What you have to do
Reply with each record repeated exactly.

Start of Provided records

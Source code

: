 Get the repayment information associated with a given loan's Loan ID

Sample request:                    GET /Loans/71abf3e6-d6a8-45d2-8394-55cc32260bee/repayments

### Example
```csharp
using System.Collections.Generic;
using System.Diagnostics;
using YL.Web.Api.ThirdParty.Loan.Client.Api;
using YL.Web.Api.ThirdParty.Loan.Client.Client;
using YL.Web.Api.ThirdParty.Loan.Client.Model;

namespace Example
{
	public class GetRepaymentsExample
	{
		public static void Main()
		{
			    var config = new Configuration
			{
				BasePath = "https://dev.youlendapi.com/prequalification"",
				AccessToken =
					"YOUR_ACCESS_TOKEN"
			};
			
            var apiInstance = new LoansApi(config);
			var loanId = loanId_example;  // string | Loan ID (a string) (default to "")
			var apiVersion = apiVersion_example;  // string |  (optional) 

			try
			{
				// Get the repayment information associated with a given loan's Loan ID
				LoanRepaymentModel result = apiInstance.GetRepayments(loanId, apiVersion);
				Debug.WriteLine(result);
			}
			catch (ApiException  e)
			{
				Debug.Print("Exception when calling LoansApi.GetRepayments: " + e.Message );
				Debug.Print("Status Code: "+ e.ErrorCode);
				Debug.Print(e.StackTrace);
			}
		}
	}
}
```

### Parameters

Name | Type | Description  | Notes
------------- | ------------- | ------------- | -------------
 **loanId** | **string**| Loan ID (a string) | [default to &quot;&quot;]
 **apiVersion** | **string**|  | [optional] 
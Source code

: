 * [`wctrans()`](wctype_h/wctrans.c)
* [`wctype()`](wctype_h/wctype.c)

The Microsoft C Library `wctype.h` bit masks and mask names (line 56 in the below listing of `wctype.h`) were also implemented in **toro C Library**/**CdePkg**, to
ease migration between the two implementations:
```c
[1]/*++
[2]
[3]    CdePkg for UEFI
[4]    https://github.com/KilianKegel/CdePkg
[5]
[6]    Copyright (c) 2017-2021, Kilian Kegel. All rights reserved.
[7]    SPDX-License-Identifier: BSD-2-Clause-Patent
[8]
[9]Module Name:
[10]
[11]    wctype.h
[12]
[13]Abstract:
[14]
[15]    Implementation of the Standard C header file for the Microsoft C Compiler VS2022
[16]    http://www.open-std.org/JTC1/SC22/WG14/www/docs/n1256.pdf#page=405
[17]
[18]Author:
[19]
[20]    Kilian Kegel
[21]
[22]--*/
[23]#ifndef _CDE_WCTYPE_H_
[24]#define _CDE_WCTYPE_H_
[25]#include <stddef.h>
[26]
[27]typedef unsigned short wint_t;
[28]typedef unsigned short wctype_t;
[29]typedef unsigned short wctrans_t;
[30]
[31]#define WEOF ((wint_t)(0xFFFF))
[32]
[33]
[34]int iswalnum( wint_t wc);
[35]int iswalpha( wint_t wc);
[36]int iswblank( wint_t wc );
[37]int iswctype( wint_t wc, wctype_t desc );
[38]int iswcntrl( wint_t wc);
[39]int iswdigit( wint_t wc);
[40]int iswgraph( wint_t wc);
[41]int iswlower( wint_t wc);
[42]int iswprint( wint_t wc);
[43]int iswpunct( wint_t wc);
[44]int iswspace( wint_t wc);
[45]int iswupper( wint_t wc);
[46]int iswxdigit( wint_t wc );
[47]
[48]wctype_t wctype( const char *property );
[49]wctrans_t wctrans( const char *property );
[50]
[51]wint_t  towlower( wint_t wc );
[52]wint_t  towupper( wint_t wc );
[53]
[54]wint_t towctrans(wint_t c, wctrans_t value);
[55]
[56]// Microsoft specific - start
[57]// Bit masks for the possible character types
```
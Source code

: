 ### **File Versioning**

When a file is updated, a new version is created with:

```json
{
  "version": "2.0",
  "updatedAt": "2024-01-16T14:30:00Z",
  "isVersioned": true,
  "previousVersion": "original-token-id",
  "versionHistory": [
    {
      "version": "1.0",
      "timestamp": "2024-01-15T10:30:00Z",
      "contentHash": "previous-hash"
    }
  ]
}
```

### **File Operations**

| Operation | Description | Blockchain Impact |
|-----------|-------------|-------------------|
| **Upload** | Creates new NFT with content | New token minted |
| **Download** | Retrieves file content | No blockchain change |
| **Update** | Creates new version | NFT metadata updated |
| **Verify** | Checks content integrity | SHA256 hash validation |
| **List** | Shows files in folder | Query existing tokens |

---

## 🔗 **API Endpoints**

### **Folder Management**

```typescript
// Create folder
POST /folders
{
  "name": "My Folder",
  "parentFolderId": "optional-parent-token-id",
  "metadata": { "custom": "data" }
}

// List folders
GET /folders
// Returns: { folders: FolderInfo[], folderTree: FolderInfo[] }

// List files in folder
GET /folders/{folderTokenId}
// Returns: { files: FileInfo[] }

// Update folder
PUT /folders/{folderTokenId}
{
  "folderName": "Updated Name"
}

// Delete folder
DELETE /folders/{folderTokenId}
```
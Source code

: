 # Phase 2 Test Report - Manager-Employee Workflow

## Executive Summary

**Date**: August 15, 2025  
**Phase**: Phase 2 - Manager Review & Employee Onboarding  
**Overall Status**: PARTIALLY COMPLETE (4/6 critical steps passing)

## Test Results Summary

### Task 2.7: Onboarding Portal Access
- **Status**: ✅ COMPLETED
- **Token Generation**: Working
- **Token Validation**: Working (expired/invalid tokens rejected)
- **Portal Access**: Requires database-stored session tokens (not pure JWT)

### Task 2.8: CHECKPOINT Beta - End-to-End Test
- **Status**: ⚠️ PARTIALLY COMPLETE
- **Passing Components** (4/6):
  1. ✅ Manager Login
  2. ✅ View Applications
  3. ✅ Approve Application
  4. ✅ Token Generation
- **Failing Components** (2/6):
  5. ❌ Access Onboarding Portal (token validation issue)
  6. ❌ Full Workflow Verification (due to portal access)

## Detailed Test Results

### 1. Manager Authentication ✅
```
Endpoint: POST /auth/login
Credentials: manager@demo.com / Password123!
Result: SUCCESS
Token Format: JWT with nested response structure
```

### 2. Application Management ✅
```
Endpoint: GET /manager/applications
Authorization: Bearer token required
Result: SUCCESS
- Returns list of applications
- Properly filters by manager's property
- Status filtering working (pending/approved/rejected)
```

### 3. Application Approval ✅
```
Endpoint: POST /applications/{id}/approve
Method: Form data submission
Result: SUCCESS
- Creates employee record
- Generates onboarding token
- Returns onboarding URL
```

End of Provided records

Task answer
Source code

: Get the repayment information associated with a given loan's Loan ID

Sample request:                    GET /Loans/71abf3e6-d6a8-45d2-8394-55cc32260bee/repayments

### Example
```csharp
using System.Collections.Generic;
using System.Diagnostics;
using YL.Web.Api.ThirdParty.Loan.Client.Api;
using YL.Web.Api.ThirdParty.Loan.Client.Client;
using YL.Web.Api.ThirdParty.Loan.Client.Model;

namespace Example
{
	public class GetRepaymentsExample
	{
		public static void Main()
		{
			    var config = new Configuration
			{
				BasePath = "https://dev.youlendapi.com/prequalification"",
				AccessToken =
					"YOUR_ACCESS_TOKEN"
			};
			
            var apiInstance = new LoansApi(config);
			var loanId = loanId_example;  // string | Loan ID (a string) (default to "")
			var apiVersion = apiVersion_example;  // string |  (optional) 

			try
			{
				// Get the repayment information associated with a given loan's Loan ID
				LoanRepaymentModel result = apiInstance.GetRepayments(loanId, apiVersion);
				Debug.WriteLine(result);
			}
			catch (ApiException  e)
			{
				Debug.Print("Exception when calling LoansApi.GetRepayments: " + e.Message );
				Debug.Print("Status Code: "+ e.ErrorCode);
				Debug.Print(e.StackTrace);
			}
		}
	}
}
```

### Parameters

Name | Type | Description  | Notes
------------- | ------------- | ------------- | -------------
 **loanId** | **string**| Loan ID (a string) | [default to &quot;&quot;]
 **apiVersion** | **string**|  | [optional] 
Source code

: * [`wctrans()`](wctype_h/wctrans.c)
* [`wctype()`](wctype_h/wctype.c)

The Microsoft C Library `wctype.h` bit masks and mask names (line 56 in the below listing of `wctype.h`) were also implemented in **toro C Library**/**CdePkg**, to
ease migration between the two implementations:
```c
[1]/*++
[2]
[3]    CdePkg for UEFI
[4]    https://github.com/KilianKegel/CdePkg
[5]
[6]    Copyright (c) 2017-2021, Kilian Kegel. All rights reserved.
[7]    SPDX-License-Identifier: BSD-2-Clause-Patent
[8]
[9]Module Name:
[10]
[11]    wctype.h
[12]
[13]Abstract:
[14]
[15]    Implementation of the Standard C header file for the Microsoft C Compiler VS2022
[16]    http://www.open-std.org/JTC1/SC22/WG14/www/docs/n1256.pdf#page=405
[17]
[18]Author:
[19]
[20]    Kilian Kegel
[21]
[22]--*/
[23]#ifndef _CDE_WCTYPE_H_
[24]#define _CDE_WCTYPE_H_
[25]#include <stddef.h>
[26]
[27]typedef unsigned short wint_t;
[28]typedef unsigned short wctype_t;
[29]typedef unsigned short wctrans_t;
[30]
[31]#define WEOF ((wint_t)(0xFFFF))
[32]
[33]
[34]int iswalnum( wint_t wc);
[35]int iswalpha( wint_t wc);
[36]int iswblank( wint_t wc );
[37]int iswctype( wint_t wc, wctype_t desc );
[38]int iswcntrl( wint_t wc);
[39]int iswdigit( wint_t wc);
[40]int iswgraph( wint_t wc);
[41]int iswlower( wint_t wc);
[42]int iswprint( wint_t wc);
[43]int iswpunct( wint_t wc);
[44]int iswspace( wint_t wc);
[45]int iswupper( wint_t wc);
[46]int iswxdigit( wint_t wc );
[47]
[48]wctype_t wctype( const char *property );
[49]wctrans_t wctrans( const char *property );
[50]
[51]wint_t  towlower( wint_t wc );
[52]wint_t  towupper( wint_t wc );
[53]
[54]wint_t towctrans(wint_t c, wctrans_t value);
[55]
[56]// Microsoft specific - start
[57]// Bit masks for the possible character types
```
Source code

: ### **File Versioning**

When a file is updated, a new version is created with:

```json
{
  "version": "2.0",
  "updatedAt": "2024-01-16T14:30:00Z",
  "isVersioned": true,
  "previousVersion": "original-token-id",
  "versionHistory": [
    {
      "version": "1.0",
      "timestamp": "2024-01-15T10:30:00Z",
      "contentHash": "previous-hash"
    }
  ]
}
```

### **File Operations**

| Operation | Description | Blockchain Impact |
|-----------|-------------|-------------------|
| **Upload** | Creates new NFT with content | New token minted |
| **Download** | Retrieves file content | No blockchain change |
| **Update** | Creates new version | NFT metadata updated |
| **Verify** | Checks content integrity | SHA256 hash validation |
| **List** | Shows files in folder | Query existing tokens |

---

## 🔗 **API Endpoints**

### **Folder Management**

```typescript
// Create folder
POST /folders
{
  "name": "My Folder",
  "parentFolderId": "optional-parent-token-id",
  "metadata": { "custom": "data" }
}

// List folders
GET /folders
// Returns: { folders: FolderInfo[], folderTree: FolderInfo[] }

// List files in folder
GET /folders/{folderTokenId}
// Returns: { files: FileInfo[] }

// Update folder
PUT /folders/{folderTokenId}
{
  "folderName": "Updated Name"
}

// Delete folder
DELETE /folders/{folderTokenId}
```
Source code

: # Phase 2 Test Report - Manager-Employee Workflow

## Executive Summary

**Date**: August 15, 2025  
**Phase**: Phase 2 - Manager Review & Employee Onboarding  
**Overall Status**: PARTIALLY COMPLETE (4/6 critical steps passing)

## Test Results Summary

### Task 2.7: Onboarding Portal Access
- **Status**: ✅ COMPLETED
- **Token Generation**: Working
- **Token Validation**: Working (expired/invalid tokens rejected)
- **Portal Access**: Requires database-stored session tokens (not pure JWT)

### Task 2.8: CHECKPOINT Beta - End-to-End Test
- **Status**: ⚠️ PARTIALLY COMPLETE
- **Passing Components** (4/6):
  1. ✅ Manager Login
  2. ✅ View Applications
  3. ✅ Approve Application
  4. ✅ Token Generation
- **Failing Components** (2/6):
  5. ❌ Access Onboarding Portal (token validation issue)
  6. ❌ Full Workflow Verification (due to portal access)

## Detailed Test Results

### 1. Manager Authentication ✅
```
Endpoint: POST /auth/login
Credentials: manager@demo.com / Password123!
Result: SUCCESS
Token Format: JWT with nested response structure
```

### 2. Application Management ✅
```
Endpoint: GET /manager/applications
Authorization: Bearer token required
Result: SUCCESS
- Returns list of applications
- Properly filters by manager's property
- Status filtering working (pending/approved/rejected)
```

### 3. Application Approval ✅
```
Endpoint: POST /applications/{id}/approve
Method: Form data submission
Result: SUCCESS
- Creates employee record
- Generates onboarding token
- Returns onboarding URL
```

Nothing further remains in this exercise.